论文下载地址：Conditional Generative Adversarial Nets

代码中噪声Z和label、输入图片和label的combine机制和论文中不同，感觉没有达到论文中的效果，不过也很好。但是论文中的机制很复杂，入门用这个就能跑出较好的效果。这份代码的网络结构是多层感知器比较简单，没有用上卷积层，如果采用DCGAN 的结构可能效果会更好。

from keras.datasets import mnist
from keras.layers import Input, Dense, Reshape, Flatten, Dropout, multiply
from keras.layers import BatchNormalization, Activation, Embedding, ZeroPadding2D
from keras.layers.advanced_activations import LeakyReLU
from keras.layers.convolutional import UpSampling2D, Conv2D
from keras.models import Sequential, Model
from keras.optimizers import Adam

import matplotlib.pyplot as plt

import numpy as np

# build_generator
model = Sequential()

model.add(Dense(256, input_dim=100))
model.add(LeakyReLU(alpha=0.2))
model.add(BatchNormalization(momentum=0.8))

model.add(Dense(512))
model.add(LeakyReLU(alpha=0.2))
model.add(BatchNormalization(momentum=0.8))

model.add(Dense(1024))
model.add(LeakyReLU(alpha=0.2))
model.add(BatchNormalization(momentum=0.8))

model.add(Dense(np.prod((28, 28, 1)), activation='tanh'))
model.add(Reshape((28, 28, 1)))

model.summary()

noise = Input(shape=(100,))  # input 100,这里写成100不加逗号不行哟
label = Input(shape=(1,), dtype='int32')
label_embedding = Flatten()(Embedding(10, 100)(label))  # class, z dimension

model_input = multiply([noise, label_embedding])  # 把 label 和 noise embedding 在一起，作为 model 的输入
print(model_input.shape)

img = model(model_input)  # output (28,28,1)

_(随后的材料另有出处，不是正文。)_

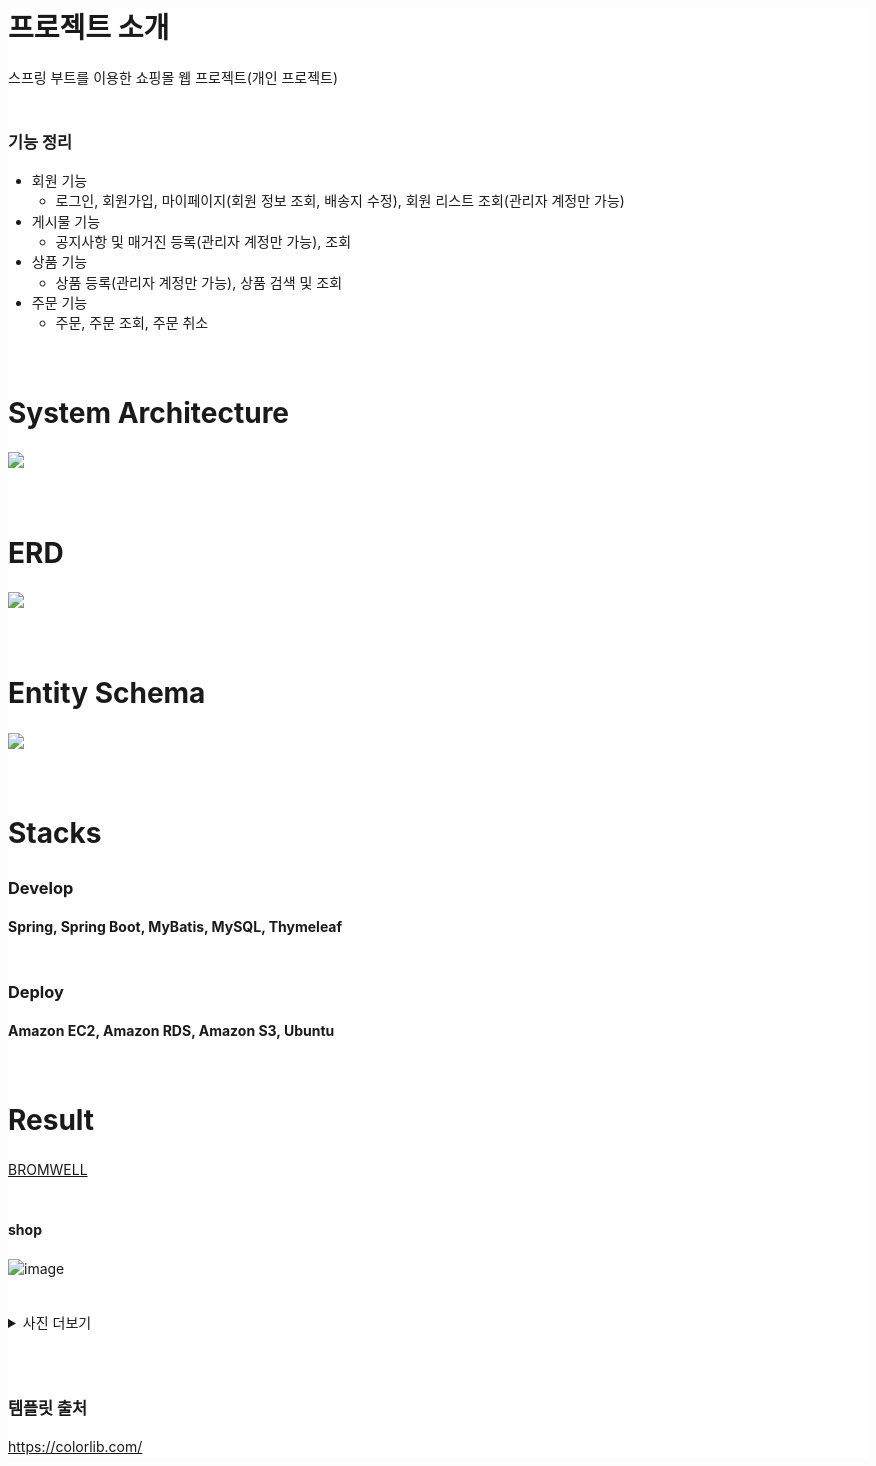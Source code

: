 # 프로젝트 소개
스프링 부트를 이용한 쇼핑몰 웹 프로젝트(개인 프로젝트)<br/><br/>
### 기능 정리
- 회원 기능
    - 로그인, 회원가입, 마이페이지(회원 정보 조회, 배송지 수정), 회원 리스트 조회(관리자 계정만 가능)
- 게시물 기능
    - 공지사항 및 매거진 등록(관리자 계정만 가능), 조회
- 상품 기능
    - 상품 등록(관리자 계정만 가능), 상품 검색 및 조회
- 주문 기능
    - 주문, 주문 조회, 주문 취소
      <br/><br/>
# System Architecture
<img src="https://github.com/jang9205/springboot-shopping-mall/assets/123082616/5758b971-3931-4f6f-aa60-3c51d870b63d"><br/><br/>
# ERD
<img src="https://github.com/jang9205/springboot-shopping-mall/assets/123082616/b4f2cc19-654c-4536-8ada-7470328d565a" width="80%"><br/><br/>
# Entity Schema
<img src="https://github.com/jang9205/springboot-shopping-mall/assets/123082616/ce7a1a0d-c39b-4000-89a1-2de0307f2386" width="80%"><br/><br/>
# Stacks
### Develop
**Spring, Spring Boot, MyBatis, MySQL, Thymeleaf**<br/><br/>
### Deploy
**Amazon EC2, Amazon RDS, Amazon S3, Ubuntu**<br/><br/>
# Result
[BROMWELL](http://43.200.6.63:8080/)<br/><br/>
#### shop
![image](https://github.com/jang9205/springboot-shopping-mall/assets/123082616/644fd761-a2ca-4356-9398-cc9fa9ace338)<br/><br/>
<details><summary>사진 더보기</summary></details><br/><br/>

### 템플릿 출처
https://colorlib.com/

generator = Model([noise, label], img)

# build_discriminator
model = Sequential()

model.add(Flatten(input_shape=(28,28,1)))
model.add(Dense(512))
model.add(LeakyReLU(alpha=0.2))

model.add(Dense(512))
model.add(LeakyReLU(alpha=0.2))
model.add(Dropout(0.4))

model.add(Dense(512))
model.add(LeakyReLU(alpha=0.2))
model.add(Dropout(0.4))

model.add(Dense(1, activation='sigmoid'))
model.summary()

img = Input(shape=(28,28,1)) # 输入 （28，28，1）
label = Input(shape=(1,), dtype='int32')

label_embedding = Flatten()(Embedding(10, np.prod((28,28,1)))(label))
flat_img = Flatten()(img)
model_input = multiply([flat_img, label_embedding])

validity = model(model_input) # 把 label 和 G(z) embedding 在一起，作为 model 的输入
discriminator = Model([img, label], validity)


#compile model
optimizer = Adam(0.0002, 0.5)

# discriminator
discriminator.compile(loss='binary_crossentropy',
                      optimizer=optimizer,
                      metrics=['accuracy'])

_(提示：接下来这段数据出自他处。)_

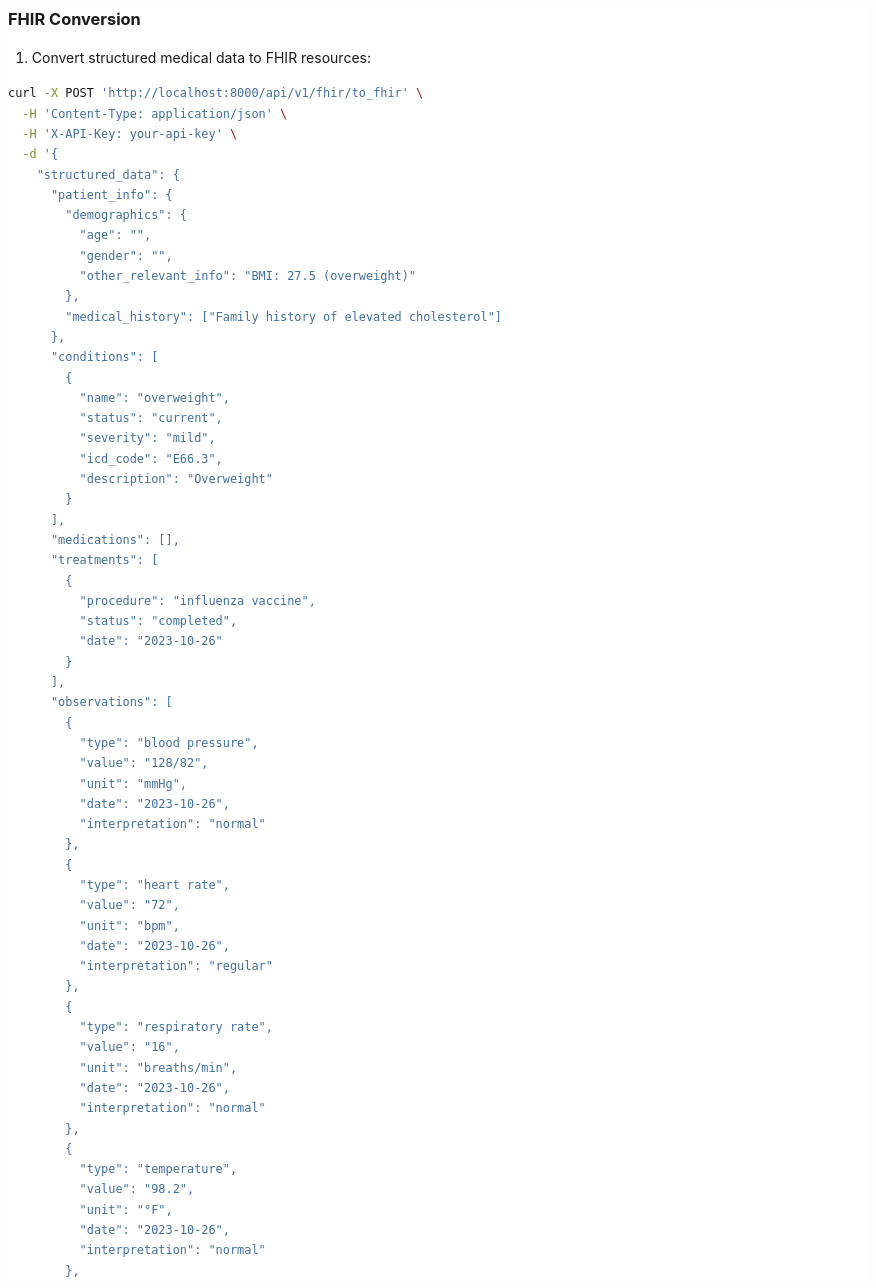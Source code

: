### FHIR Conversion

1. Convert structured medical data to FHIR resources:
```bash
curl -X POST 'http://localhost:8000/api/v1/fhir/to_fhir' \
  -H 'Content-Type: application/json' \
  -H 'X-API-Key: your-api-key' \
  -d '{
    "structured_data": {
      "patient_info": {
        "demographics": {
          "age": "",
          "gender": "",
          "other_relevant_info": "BMI: 27.5 (overweight)"
        },
        "medical_history": ["Family history of elevated cholesterol"]
      },
      "conditions": [
        {
          "name": "overweight",
          "status": "current",
          "severity": "mild",
          "icd_code": "E66.3",
          "description": "Overweight"
        }
      ],
      "medications": [],
      "treatments": [
        {
          "procedure": "influenza vaccine",
          "status": "completed",
          "date": "2023-10-26"
        }
      ],
      "observations": [
        {
          "type": "blood pressure",
          "value": "128/82",
          "unit": "mmHg",
          "date": "2023-10-26",
          "interpretation": "normal"
        },
        {
          "type": "heart rate",
          "value": "72",
          "unit": "bpm",
          "date": "2023-10-26",
          "interpretation": "regular"
        },
        {
          "type": "respiratory rate",
          "value": "16",
          "unit": "breaths/min",
          "date": "2023-10-26",
          "interpretation": "normal"
        },
        {
          "type": "temperature",
          "value": "98.2",
          "unit": "°F",
          "date": "2023-10-26",
          "interpretation": "normal"
        },
```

# The combined model  (stacked generator and discriminator)
noise = Input(shape=(100,))
label = Input(shape=(1,))
img = generator([noise,label])

# For the combined model we will only train the generator
validity = discriminator([img,label])
discriminator.trainable = False

# Trains the generator to fool the discriminator
combined = Model([noise,label], validity)
combined.summary()
combined.compile(loss='binary_crossentropy',
                 optimizer=optimizer)

def sample_images(epoch):
    r, c = 2, 5
    noise = np.random.normal(0, 1, (r * c, 100))
    sampled_labels = np.arange(0, 10).reshape(-1, 1)
    gen_imgs = generator.predict([noise, sampled_labels])
    # Rescale images 0 - 1
    gen_imgs = 0.5 * gen_imgs + 0.5

    fig, axs = plt.subplots(r, c)
    cnt = 0
    for i in range(r):
        for j in range(c):
            axs[i,j].imshow(gen_imgs[cnt, :,:,0], cmap='gray')
            axs[i,j].set_title("Digit: %d" % sampled_labels[cnt])
            axs[i,j].axis('off')
            cnt += 1
    fig.savefig("images/mnist%d.png" % epoch)
    plt.close()

batch_size = 32
sample_interval = 200

# Load the dataset
(X_train, y_train), (_, _) = mnist.load_data() # (60000,28,28)
# Rescale -1 to 1
X_train = X_train / 127.5 - 1. # tanh 的结果是 -1~1，所以这里 0-1 归一化后减1
X_train = np.expand_dims(X_train, axis=3)  # (60000,28,28,1)
# Adversarial ground truths
valid = np.ones((batch_size, 1))
fake = np.zeros((batch_size, 1))

for epoch in range(50001):
    # ---------------------
    #  Train Discriminator
    # ---------------------

    # Select a random batch of images
    idx = np.random.randint(0, X_train.shape[0], batch_size) # 0-60000 中随机抽
    #imgs = X_train[idx]
    imgs, labels = X_train[idx], y_train[idx]
    noise = np.random.normal(0, 1, (batch_size, 100))# 生成标准的高斯分布噪声

    # Generate a batch of new images
    gen_imgs = generator.predict([noise,labels])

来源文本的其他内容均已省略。